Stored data
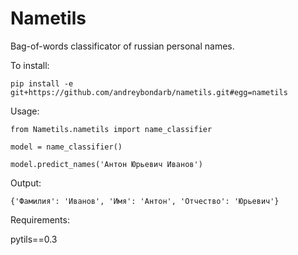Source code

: # Nametils
Bag-of-words classificator of russian personal names.

To install:

`pip install -e git+https://github.com/andreybondarb/nametils.git#egg=nametils`

Usage:

`from Nametils.nametils import name_classifier`

`model = name_classifier()`

`model.predict_names('Антон Юрьевич Иванов')`

Output:

`{'Фамилия': 'Иванов', 'Имя': 'Антон', 'Отчество': 'Юрьевич'}`

Requirements:

pytils==0.3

Task to complete
Pictures are not part of the copy; transcribe the rest of the data verbatim.

Written solution
Source code

: # Nametils
Bag-of-words classificator of russian personal names.

To install:

`pip install -e git+https://github.com/andreybondarb/nametils.git#egg=nametils`

Usage:

`from Nametils.nametils import name_classifier`

`model = name_classifier()`

`model.predict_names('Антон Юрьевич Иванов')`

Output:

`{'Фамилия': 'Иванов', 'Имя': 'Антон', 'Отчество': 'Юрьевич'}`

Requirements:

pytils==0.3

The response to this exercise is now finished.